(Pictures paired with source code)

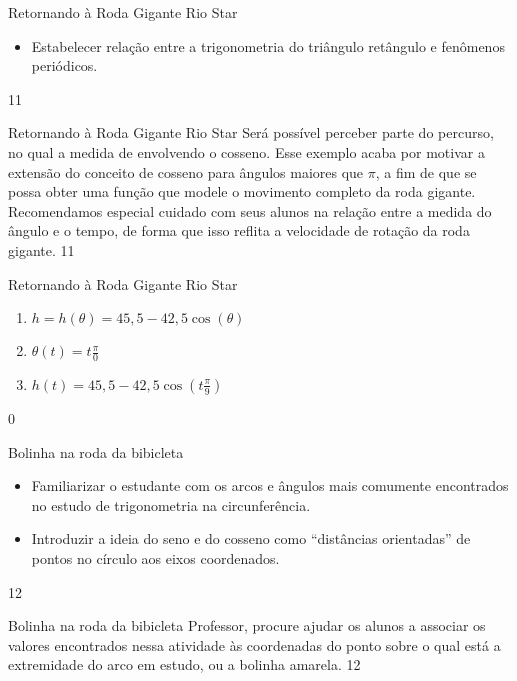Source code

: \begin{objectives}{Retornando à Roda Gigante Rio Star}
{
\begin{itemize}
\item Estabelecer relação entre a trigonometria do triângulo retângulo e fenômenos periódicos.
\end{itemize}
}{1}{1}
\end{objectives}
\marginpar{\vspace{-1em}}
\begin{sugestions}{Retornando à Roda Gigante Rio Star}
{
Será possível perceber parte do percurso, no qual a medida de envolvendo o cosseno. Esse exemplo acaba por motivar a extensão do conceito de cosseno para ângulos maiores que $\pi$, a fim de que se possa obter uma função que modele o movimento completo da roda gigante. Recomendamos especial cuidado com seus alunos na relação entre a medida do ângulo e o tempo, de forma que isso reflita a velocidade de rotação da roda gigante.
}{1}1{}
\end{sugestions}
\begin{answer}{Retornando à Roda Gigante Rio Star}
{
\begin{enumerate}
\item $h=h(\theta)=45{,}5-42{,}5\cos(\theta)$
\item $\theta(t)=t\frac{\pi}{0}$
\item $h(t)=45{,}5-42{,}5\cos(t\frac{\pi}{9})$
\end{enumerate}
}{0}
\end{answer}
\clearmargin
\begin{objectives}{Bolinha na roda da bibicleta}
{
\begin{itemize}
\item Familiarizar o estudante com os arcos e ângulos mais comumente encontrados no estudo de trigonometria na circunferência.
\item Introduzir a ideia do seno e do cosseno como “distâncias orientadas”{} de pontos no círculo aos eixos coordenados.
\end{itemize}
}{1}{2}
\end{objectives}
\begin{sugestions}{Bolinha na roda da bibicleta}
{
Professor, procure ajudar os alunos a associar os valores encontrados nessa atividade às coordenadas do ponto sobre o qual está a extremidade do arco em estudo, ou a bolinha amarela.
}{1}{2}
\end{sugestions}
\clearmargin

DIRECTIONS FOR THIS TASK: Nothing but lines that contain "objectives" should appear in the answer. Copy each from the records.

SOLUTION:
: \begin{objectives}{Retornando à Roda Gigante Rio Star}
\end{objectives}
\begin{objectives}{Bolinha na roda da bibicleta}
\end{objectives}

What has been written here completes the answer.